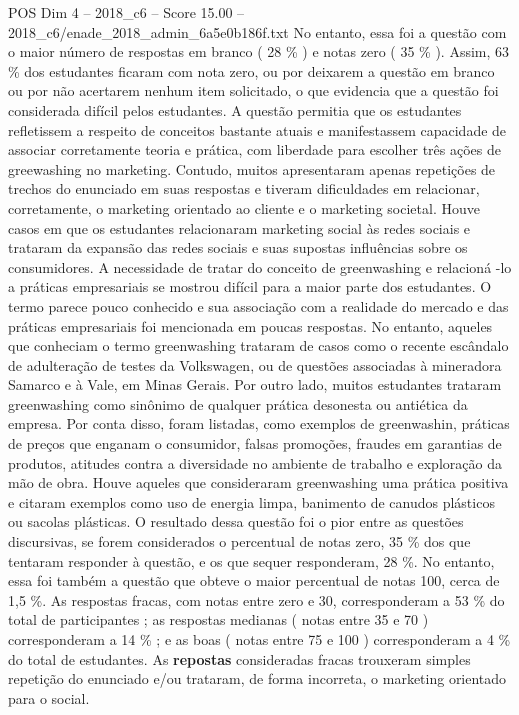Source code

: \begin{textsample}{POS Dim 4 – 2018\_c6 – Score 15.00 – 2018\_c6/enade\_2018\_admin\_6a5e0b186f.txt}
No entanto, essa foi a questão com o maior número de respostas em branco ( 28 \% ) e notas zero ( 35 \% ).
Assim, 63 \% dos estudantes ficaram com nota zero, ou por deixarem a questão em branco ou por não acertarem nenhum item solicitado, o que evidencia que a questão foi considerada difícil pelos estudantes.
A questão permitia que os estudantes refletissem a respeito de conceitos bastante atuais e manifestassem capacidade de associar corretamente teoria e prática, com liberdade para escolher três ações de greewashing no marketing.
Contudo, muitos apresentaram apenas repetições de trechos do enunciado em suas respostas e tiveram dificuldades em relacionar, corretamente, o marketing orientado ao cliente e o marketing societal.
Houve casos em que os estudantes relacionaram marketing social às redes sociais e trataram da expansão das redes sociais e suas supostas influências sobre os consumidores.
A necessidade de tratar do conceito de greenwashing e relacioná -lo a práticas empresariais se mostrou difícil para a maior parte dos estudantes.
O termo parece pouco conhecido e sua associação com a realidade do mercado e das práticas empresariais foi mencionada em poucas respostas.
No entanto, aqueles que conheciam o termo greenwashing trataram de casos como o recente escândalo de adulteração de testes da Volkswagen, ou de questões associadas à mineradora Samarco e à Vale, em Minas Gerais.
Por outro lado, muitos estudantes trataram greenwashing como sinônimo de qualquer prática desonesta ou antiética da empresa.
Por conta disso, foram listadas, como exemplos de greenwashin, práticas de preços que enganam o consumidor, falsas promoções, fraudes em garantias de produtos, atitudes contra a diversidade no ambiente de trabalho e exploração da mão de obra.
Houve aqueles que consideraram greenwashing uma prática positiva e citaram exemplos como uso de energia limpa, banimento de canudos plásticos ou sacolas plásticas.
O resultado dessa questão foi o pior entre as questões discursivas, se forem considerados o percentual de notas zero, 35 \% dos que tentaram responder à questão, e os que sequer responderam, 28 \%.
No entanto, essa foi também a questão que obteve o maior percentual de notas 100, cerca de 1,5 \%.
As respostas fracas, com notas entre zero e 30, corresponderam a 53 \% do total de participantes ; as respostas medianas ( notas entre 35 e 70 ) corresponderam a 14 \% ; e as boas ( notas entre 75 e 100 ) corresponderam a 4 \% do total de estudantes.
As \textbf{repostas} consideradas fracas trouxeram simples repetição do enunciado e/ou trataram, de forma incorreta, o marketing orientado para o social.

\end{textsample}
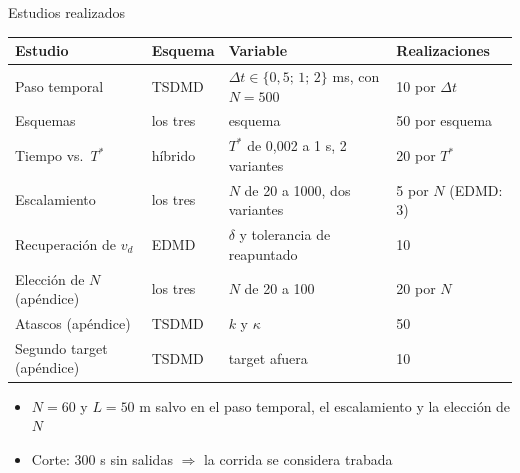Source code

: \documentclass[aspectratio=169,11pt]{beamer}
\newcommand{\dt}{\Delta t}
\newcommand{\tstar}{T^{*}}
\newenvironment{puntos}{\begin{itemize}\setlength\itemsep{0pt}\setlength\topsep{1pt}\setlength\leftmargini{12pt}}{\end{itemize}}
\begin{document}
\begin{frame}{Estudios realizados}
\centering\small
\renewcommand{\arraystretch}{1.3}
\setlength{\tabcolsep}{4pt}
\begin{tabular}{@{}llll@{}}
\toprule
\textcolor{itbablue}{\textbf{Estudio}} & Esquema & Variable & \textcolor{itbablue}{\textbf{Realizaciones}}\\
\midrule
Paso temporal & TSDMD & $\dt\in\{0{,}5;\,1;\,2\}$ ms, con $N=500$ & 10 por $\dt$\\
Esquemas & los tres & esquema & 50 por esquema\\
Tiempo vs.\ $\tstar$ & híbrido & $\tstar$ de 0,002 a 1 s, 2 variantes & 20 por $\tstar$\\
Escalamiento & los tres & $N$ de 20 a 1000, dos variantes & 5 por $N$ (EDMD: 3)\\
Recuperación de $v_d$ & EDMD & $\delta$ y tolerancia de reapuntado & 10\\
Elección de $N$ (apéndice) & los tres & $N$ de 20 a 100 & 20 por $N$\\
Atascos (apéndice) & TSDMD & $k$ y $\kappa$ & 50\\
Segundo target (apéndice) & TSDMD & target afuera & 10\\
\bottomrule
\end{tabular}
\par\medskip
\begin{puntos}
\item $N=60$ y $L=50$ m salvo en el paso temporal, el escalamiento y la elección de $N$
\item Corte: 300 s sin salidas $\Rightarrow$ la corrida se considera trabada
\end{puntos}
\end{frame}
\end{document}
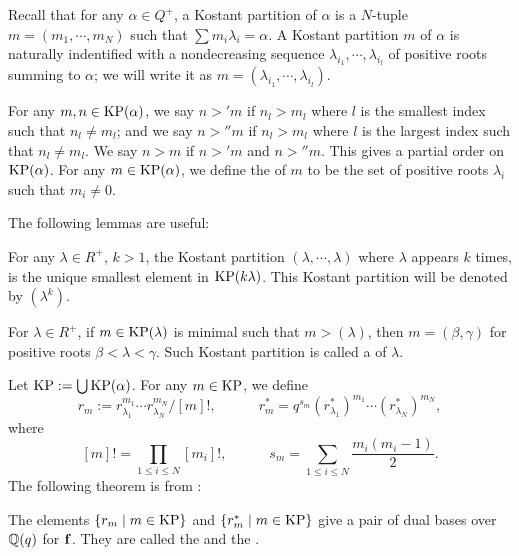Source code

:Recall that for any $\alpha\in Q^+$, a Kostant partition of $\alpha$ is a $N$-tuple
$m = (m_1,\cdots,m_N)$ such that $\sum m_i\lambda_i = \alpha$. A Kostant partition $m$
of $\alpha$ is naturally indentified with a nondecreasing sequence
$\lambda_{i_1},\cdots,\lambda_{i_l}$ of positive roots summing to $\alpha$;
we will write it as $m = (\lambda_{i_1},\cdots,\lambda_{i_l})$.

For any $m,n\in\operatorname{KP}(\alpha)$, we say $n>'m$ if $n_l>m_l$ where 
$l$ is the smallest index such that $n_l\ne m_l$; and we say $n>''m$ if $n_l>m_l$ where 
$l$ is the largest index such that $n_l\ne m_l$. We say $n>m$ if
$n>'m$ and $n>''m$. This gives a partial order on $\operatorname{KP}(\alpha)$.
For any $m\in\operatorname{KP}(\alpha)$, we define the  of $m$ to be the 
set of positive roots $\lambda_i$ such that $m_i\ne 0$. 

The following lemmas are useful:

\begin{lemma}\label{minimal-element-in-KP}
    For any $\lambda\in R^+$, $k>1$, the Kostant partition 
    $(\lambda,\cdots,\lambda)$ where $\lambda$ appears $k$ times, is the unique
    smallest element in $\operatorname{KP}(k\lambda)$. This Kostant partition
    will be denoted by $(\lambda^k)$.
\end{lemma}

\begin{lemma}
    For $\lambda\in R^+$, if $m\in\operatorname{KP}(\lambda)$ is minimal such that
    $m>(\lambda)$, then $m = (\beta,\gamma)$ for positive roots
    $\beta<\lambda<\gamma$. Such Kostant partition is called
    a  of $\lambda$.
\end{lemma}

Let $\operatorname{KP} := \bigcup \operatorname{KP}(\alpha)$. For any $m\in\operatorname{KP}$, we define
\[
    r_m := r_{\lambda_1}^{m_1}\cdots r_{\lambda_N}^{m_N}/[m]!,
    \hspace{3em} r_m^* = q^{s_m}(r_{\lambda_1}^*)^{m_1}\cdots(r_{\lambda_N}^*)^{m_N},
\]    
where 
\[
    [m]! = \prod_{1\le i\le N}[m_i]!,\hspace{3em}
    s_m = \sum_{1\le i\le N}\dfrac{m_i(m_i-1)}2.
\]
The following theorem is from \cite{L}:

\begin{theorem}\label{pbw-basis}
    The elements $\{r_m\mid m\in\operatorname{KP}\}$ and $\{r_m^*\mid m\in\operatorname{KP}\}$
    give a pair of dual bases over $\mathbb{Q}(q)$ for $\mathbf{f}$. They are called the  and the 
    .
\end{theorem}

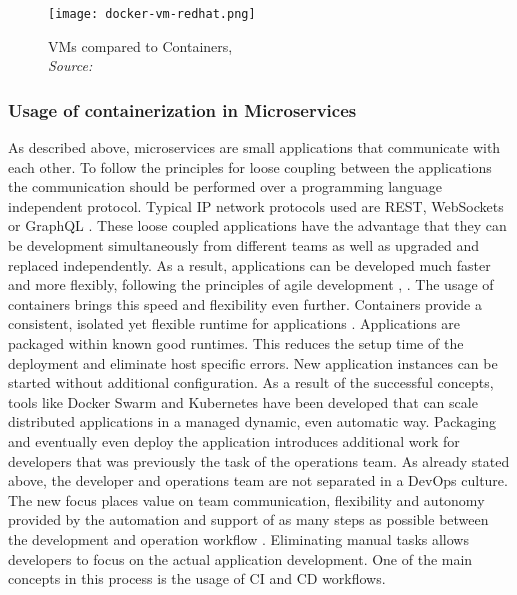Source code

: \documentclass[12pt, a4paper]{article}
\begin{document}
        \begin{figure}
            \centering
            \texttt{[image: docker-vm-redhat.png]}
            \caption{\ac{VM}s compared to Containers, \\\textit{Source:~\cite{redhat_pic}}}\label{fig::vm_docker}
        \end{figure}

        \subsubsection{Usage of containerization in Microservices}
        As described above, microservices are small applications that communicate with each other. To follow the principles for loose coupling between the applications the communication should be performed over a programming language independent protocol. Typical \acs{IP} network protocols used are \ac{REST}, WebSockets or GraphQL \cite{micro}. These loose coupled applications have the advantage that they can be development simultaneously from different teams as well as upgraded and replaced independently. As a result, applications can be developed much faster and more flexibly, following the principles of agile development \cite{micro}, \cite{redhat_micro}.\newline
        The usage of containers brings this speed and flexibility even further. Containers provide a consistent, isolated yet flexible runtime for applications \cite{micro_container}. Applications are packaged within known good runtimes. This reduces the setup time of the deployment and eliminate host specific errors. New application instances can be started without additional configuration. As a result of the successful concepts, tools like Docker Swarm and Kubernetes have been developed that can scale distributed applications in a managed dynamic, even automatic way.\newline
        \noindent Packaging and eventually even deploy the application introduces additional work for developers that was previously the task of the operations team. As already stated above, the developer and operations team are not separated in a DevOps culture. The new focus places value on team communication, flexibility and autonomy provided by the automation and support of as many steps as possible between the development and operation workflow \cite{effective_devops}. Eliminating manual tasks allows developers to focus on the actual application development. One of the main concepts in this process is the usage of \ac{CI} and \ac{CD} workflows.
\end{document}
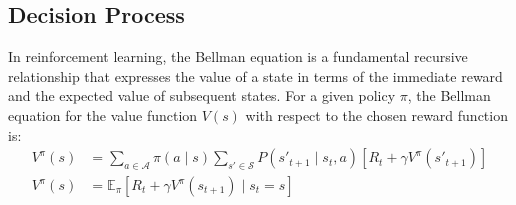 \subsection{Decision Process}
\label{subsec:decision-process}

In reinforcement learning, the Bellman equation is a fundamental recursive relationship that expresses the value of a
state in terms of the immediate reward and the expected value of subsequent states.
For a given policy $\pi$, the Bellman equation for the value function $V(s)$ with respect to the chosen reward function is:
\begin{equation*}
    \begin{aligned}
        V^\pi(s) &= \sum_{a \in \mathcal{A}} \pi(a \mid s) \sum_{s' \in \mathcal{S}} P(s'_{t+1} \mid s_{t}, a) \left[ R_t + \gamma V^\pi(s'_{t+1}) \right]\\
        V^\pi(s) &= \mathbb{E}_\pi \left[ R_t + \gamma V^\pi(s_{t+1}) \mid s_t = s \right]\\
    \end{aligned}
\end{equation*}

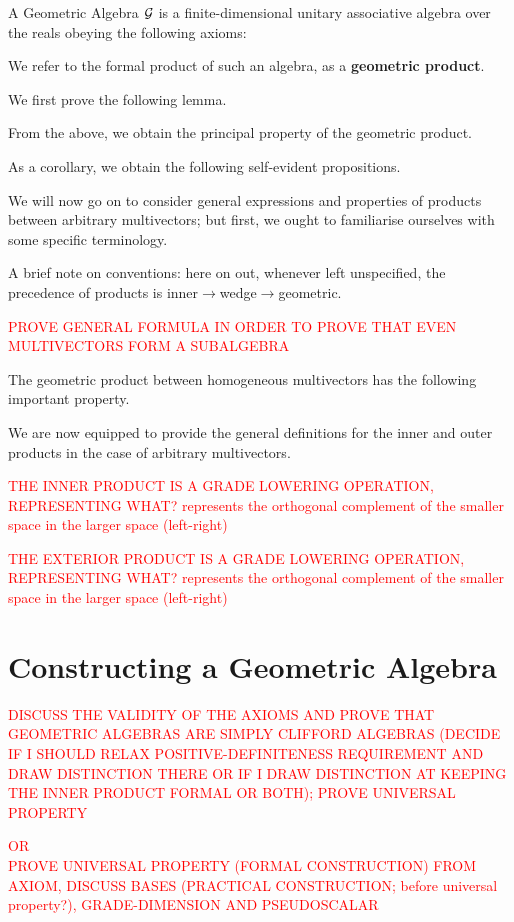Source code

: A Geometric Algebra $\mathcal{G}$  is a finite-dimensional unitary associative algebra over the reals obeying the following axioms:

We refer to the formal product of such an algebra, as a \textbf{geometric product}.

We first prove the following lemma.



From the above, we obtain the principal property of the geometric product.



As a corollary, we obtain the following self-evident propositions.



We will now go on to consider general expressions and properties of products between arbitrary multivectors; but first, we ought to familiarise ourselves with some specific terminology.

A brief note on conventions: here on out, whenever left unspecified, the precedence of products is inner$\to$wedge$\to$geometric.

\textcolor{red}{PROVE GENERAL FORMULA IN ORDER TO PROVE THAT EVEN MULTIVECTORS FORM A SUBALGEBRA}

The geometric product between homogeneous multivectors has the following important property.

%




We are now equipped to provide the general definitions for the inner and outer products in the case of arbitrary multivectors.


\textcolor{red}{THE INNER PRODUCT IS A GRADE LOWERING OPERATION, REPRESENTING WHAT? represents the orthogonal complement of the smaller space in the larger space (left-right)}



\textcolor{red}{THE EXTERIOR PRODUCT IS A GRADE LOWERING OPERATION, REPRESENTING WHAT? represents the orthogonal complement of the smaller space in the larger space (left-right)}

\newpage

\section{Constructing a Geometric Algebra}

\textcolor{red}{DISCUSS THE VALIDITY OF THE AXIOMS AND PROVE THAT GEOMETRIC ALGEBRAS ARE SIMPLY CLIFFORD ALGEBRAS (DECIDE IF I SHOULD RELAX POSITIVE-DEFINITENESS REQUIREMENT AND DRAW DISTINCTION THERE OR IF I DRAW DISTINCTION AT KEEPING THE INNER PRODUCT FORMAL OR BOTH); PROVE UNIVERSAL PROPERTY}

\textcolor{red}{OR \\ PROVE UNIVERSAL PROPERTY (FORMAL CONSTRUCTION) FROM AXIOM, DISCUSS BASES (PRACTICAL CONSTRUCTION; before universal property?), GRADE-DIMENSION AND PSEUDOSCALAR}


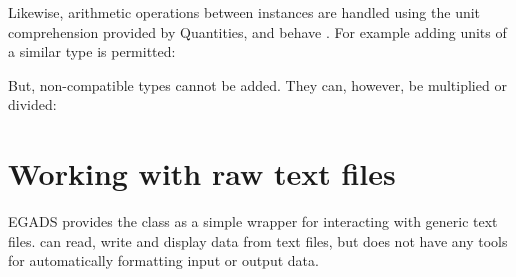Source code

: \documentclass[a4paper,10pt,openany,english]{sphinxmanual}
\begin{document}
Likewise, arithmetic operations between {\hyperref[egadsapi:egads.core.egads_core.EgadsData]{}} instances are handled using the unit comprehension provided by Quantities, and behave . For example adding units of a similar type is permitted:

\begin{sphinxVerbatim}[commandchars=\\\{\}]
   
   
  
\end{sphinxVerbatim}

But, non-compatible types cannot be added. They can, however, be multiplied or divided:

\begin{sphinxVerbatim}[commandchars=\\\{\}]
   
   
  
\end{sphinxVerbatim}
\newpage

\section{Working with raw text files}
\label{tutorial:working-with-raw-text-files}
EGADS provides the {\hyperref[egadsapi:egads.input.text_file_io.EgadsFile]{}} class as a simple wrapper for interacting with generic text files. {\hyperref[egadsapi:egads.input.text_file_io.EgadsFile]{}} can read, write and display data from text files, but does not have any tools for automatically formatting input or output data.
\end{document}
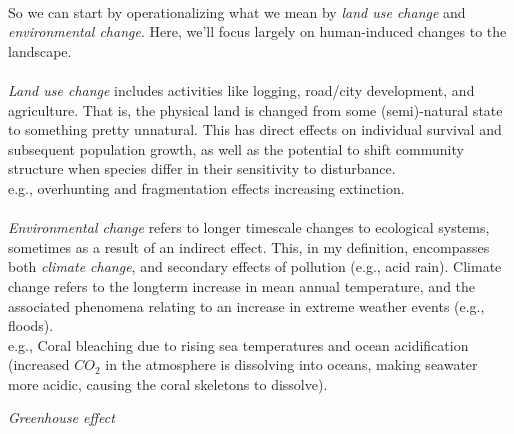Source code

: \documentclass[12pt]{article}
\begin{document}
\paragraph*{}
So we can start by operationalizing what we mean by \textit{land use change} and \textit{environmental change}. Here, we'll focus largely on human-induced changes to the landscape. 



\paragraph*{}
\textit{Land use change} includes activities like logging, road/city development, and agriculture. That is, the physical land is changed from some (semi)-natural state to something pretty unnatural. This has direct effects on individual survival and subsequent population growth, as well as the potential to shift community structure when species differ in their sensitivity to disturbance. \\

e.g., overhunting and fragmentation effects increasing extinction. 







\paragraph*{}

\textit{Environmental change} refers to longer timescale changes to ecological systems, sometimes as a result of an indirect effect. This, in my definition, encompasses both \textit{climate change}, and secondary effects of pollution (e.g., acid rain). Climate change refers to the longterm increase in mean annual temperature, and the associated phenomena relating to an increase in extreme weather events (e.g., floods). \\

e.g., Coral bleaching due to rising sea temperatures and ocean acidification (increased $CO_2$ in the atmosphere is dissolving into oceans, making seawater more acidic, causing the coral skeletons to dissolve). 





\textit{Greenhouse effect} \\
\end{document}
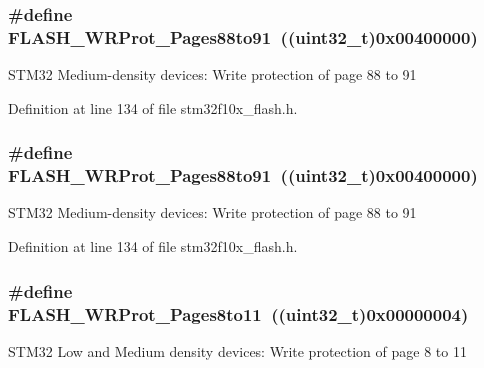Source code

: \subsubsection[{\texorpdfstring{F\+L\+A\+S\+H\+\_\+\+W\+R\+Prot\+\_\+\+Pages88to91}{FLASH_WRProt_Pages88to91}}]{\setlength{\rightskip}{0pt plus 5cm}\#define F\+L\+A\+S\+H\+\_\+\+W\+R\+Prot\+\_\+\+Pages88to91~(({\bf uint32\+\_\+t})0x00400000)}\hypertarget{group___option___bytes___write___protection_gaeece6aa5e198239067c47f678b9d015e}{}\label{group___option___bytes___write___protection_gaeece6aa5e198239067c47f678b9d015e}
S\+T\+M32 Medium-\/density devices\+: Write protection of page 88 to 91 

Definition at line 134 of file stm32f10x\+\_\+flash.\+h.

\subsubsection[{\texorpdfstring{F\+L\+A\+S\+H\+\_\+\+W\+R\+Prot\+\_\+\+Pages88to91}{FLASH_WRProt_Pages88to91}}]{\setlength{\rightskip}{0pt plus 5cm}\#define F\+L\+A\+S\+H\+\_\+\+W\+R\+Prot\+\_\+\+Pages88to91~(({\bf uint32\+\_\+t})0x00400000)}\hypertarget{group___option___bytes___write___protection_gaeece6aa5e198239067c47f678b9d015e}{}\label{group___option___bytes___write___protection_gaeece6aa5e198239067c47f678b9d015e}
S\+T\+M32 Medium-\/density devices\+: Write protection of page 88 to 91 

Definition at line 134 of file stm32f10x\+\_\+flash.\+h.

\subsubsection[{\texorpdfstring{F\+L\+A\+S\+H\+\_\+\+W\+R\+Prot\+\_\+\+Pages8to11}{FLASH_WRProt_Pages8to11}}]{\setlength{\rightskip}{0pt plus 5cm}\#define F\+L\+A\+S\+H\+\_\+\+W\+R\+Prot\+\_\+\+Pages8to11~(({\bf uint32\+\_\+t})0x00000004)}\hypertarget{group___option___bytes___write___protection_ga7eca7a8b11accdd6dadf3445847e1a57}{}\label{group___option___bytes___write___protection_ga7eca7a8b11accdd6dadf3445847e1a57}
S\+T\+M32 Low and Medium density devices\+: Write protection of page 8 to 11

:::

◆ WORK ITEM ◆
Only lines with the string "index" are wanted; please find each one in the listing and copy it.

◆ SOLVED PROBLEM ◆
$l$ is the smallest index such that $n_l\ne m_l$; and we say $n>''m$ if $n_l>m_l$ where 
$l$ is the largest index such that $n_l\ne m_l$. We say $n>m$ if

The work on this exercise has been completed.